End points and safety
The adjusted mean between-group difference in the change in systolic blood pressure was 4.1 mm Hg (95% confidence interval [CI], 1.9 to 5.7); the adjusted mean between-group difference in the change in diastolic blood pressure was 1.8 mm Hg (95% CI, 0.5 to 3.0). Drug reintroduction because of an increase in systolic blood pressure to 160 mm Hg or higher occurred in 7 patients in the step-down group. The mean number of antihypertensive drugs (list 1 plus list 2) being used decreased from 2.6 at baseline to 1.5 at the last trial visit in the step-down group and from 2.5 to 2.0 in the usual-care group.
Figure S4. SBP over time, least square means. Benetos A, et al. NEJM 2025.
Death from any cause (primary end point) occurred in 326 patients (61.7%) in the step-down group and in 313 (60.2%) in the usual-care group (adjusted hazard ratio, 1.02; 95% CI, 0.86 to 1.21; P=0.78). Death from noncardiovascular causes occurred in 284 patients (53.8%) in the step-down group and in 278 (53.5%) in the usual-care group. An equal percentage of both groups (50%) experienced a fall. A fracture occurred in 41 patients (7.8%) in the step-down group and in 48 (9.2%) in the usual-care group.

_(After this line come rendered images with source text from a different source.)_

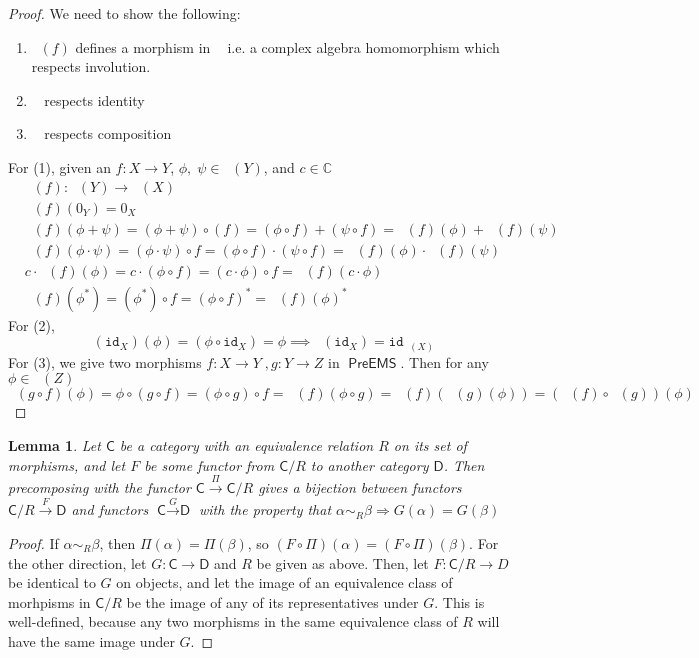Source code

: \documentclass{article}
\newcommand{\C}{\mathbb{C}}
\newtheorem{lemma}[subsection]{Lemma}
\DeclareMathOperator{\calg}{\textsf{CAlg}^{*}_{\mathbb{C}}}
\DeclareMathOperator{\linf}{L^\infty}
\DeclareMathOperator{\preems}{\textsf{PreEMS}}
\begin{document}
\begin{proof} We need to show the following:
\begin{enumerate}
	\item $\linf(f)$ defines a morphism in $\calg$ i.e. a complex algebra homomorphism which respects involution.
	\item $\linf$ respects identity
	\item $\linf$ respects composition
\end{enumerate}
For (1), given an $f: X\rightarrow{Y}$, $\phi,\;\psi\in\linf(Y)$, and $c\in\C$
\begin{equation}
\begin{split}
	&\linf(f) : \linf(Y)\rightarrow{}\linf(X)\\
	&\linf(f)(0_Y) = 0_X\\
	&\linf(f)(\phi+\psi) = (\phi+\psi)\circ(f) = (\phi\circ{f}) + (\psi\circ{f}) = \linf(f) (\phi) + \linf(f)(\psi)\\
	&\linf(f)(\phi\cdot\psi) = (\phi\cdot\psi)\circ{f} = (\phi\circ{f})\cdot(\psi\circ{f}) = \linf(f)(\phi)\cdot\linf(f)(\psi)\\
	&c\cdot\linf(f)(\phi) = c\cdot(\phi\circ{f}) = (c\cdot\phi)\circ{f} = \linf(f)(c\cdot\phi)\\
	&\linf(f)(\phi^*) = (\phi^*)\circ{f} = (\phi\circ{f})^* = \linf(f)(\phi)^*
\end{split}
\end{equation}
For (2),
\begin{equation}
	\linf(\texttt{id}_X)(\phi) = (\phi\circ\texttt{id}_X) = \phi \implies \linf(\texttt{id}_X) = \texttt{id}_{\linf(X)} 
\end{equation}
For (3), we give two morphisms $f: X\rightarrow Y\;,g:Y\rightarrow Z$ in $\preems$.  Then for any $\phi\in\linf(Z)$
\begin{equation}
	\linf(g\circ{}f)(\phi) = \phi\circ(g\circ{f}) = (\phi\circ{g})\circ{f} = \linf(f)(\phi\circ{g}) = \linf(f)(\linf(g)(\phi)) = (\linf(f)\circ{}\linf(g))(\phi)
\end{equation}
\end{proof}
\begin{lemma}
	Let $\textsf{C}$ be a category with an equivalence relation $R$ on its set of morphisms, and let $F$ be some functor from $\textsf{C}/R$ to another category $\textsf{D}$.  Then precomposing with the functor $\textsf{C}\xrightarrow{\Pi}\textsf{C}/R$ gives a bijection between functors $\textsf{C}/R\xrightarrow{F}\textsf{D}$ and functors $\textsf{C}\xrightarrow{G}\textsf{D}$ with the property that $\alpha\sim_R\beta\Rightarrow{}G(\alpha) = G(\beta)$
\end{lemma}
\begin{proof}
	If $\alpha\sim_R\beta$, then $\Pi(\alpha)=\Pi(\beta)$, so $(F\circ\Pi)(\alpha) = (F\circ\Pi)(\beta)$.  For the other direction, let $G:\textsf{C}\rightarrow{\textsf{D}}$ and $R$ be given as above.  Then, let $F: \textsf{C}/R\rightarrow{D}$ be identical to $G$ on objects, and let the image of an equivalence class of morhpisms in $\textsf{C}/R$ be the image of any of its representatives under $G$.  This is well-defined, because any two morphisms in the same equivalence class of $R$ will have the same image under $G$.
\end{proof}
\end{document}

A composite of major adverse cardiovascular events occurred in 102 patients (19.3%) in the step-down group and in 90 (17.3%) in the usual-care group (hazard ratio, 1.15; 95% CI, 0.84 to 1.56). Serious adverse events other than those included in definitions of the primary and secondary end points occurred in 132 patients in the step-down group and in 128 patients in the usual-care group and were generally similar in the two groups.
Table 3. Primary and secondary endpoints. Benetos A, et al. NEJM 2025.
What are the implications?
Like most guidelines that are based upon expert opinion and observational studies, it is always best to get additional RCT data if possible to reinforce “common sense” recommendations. Unfortunately, this study failed to show any significant differences in death, heart failure, MACE, falls or fractures for those randomized to less intense blood pressure control in a frail, elderly population. If we are to take this as a “glass half-full” scenario, it is at least reassuring that decreasing a patient’s pill burden had few negative consequences (and fewer medications means fewer potential drug-drug interactions). In the end, because this was a pragmatic trial, the overall number of medications only differed by 0.5 pills at last follow-up, and the adjusted mean square difference in systolic blood pressure was fairly small (4 mm Hg). The authors noted a decrease from baseline to the last follow-up visit in the mean number of antihypertensive medications being taken in the usual-care group. This finding suggests that physicians may routinely reduce hypertension treatments as patients become older and frailer, understandably out of caution. But this demonstrates that the study design was incorrect - to draw this conclusion (reducing BP medications does not cause harm) the authors should have undertaken a non-inferiority design and then clearly demonstrated non-inferiority (see NephJC stats post on non-inferiority). The 95% CI for the primary outcome was 0.86 to 1.21 for ITT and 0.87 to 1.23 for per protocol (which may be preferred in NI designs); with a non-inferiority margin of 15 or 20%, this trial would have failed the non-inferiority test (possibly because it may have underpowered for this result).
Figure S5. Number of anti-hypertensive drugs interrupted. Benetos A, et al. NEJM 2025.
Conclusion
Among elderly, frail nursing home residents, with well controlled hypertension (<130 mmHg), a step-down strategy of anti-hypertensive medications did not lead to a change in mortality.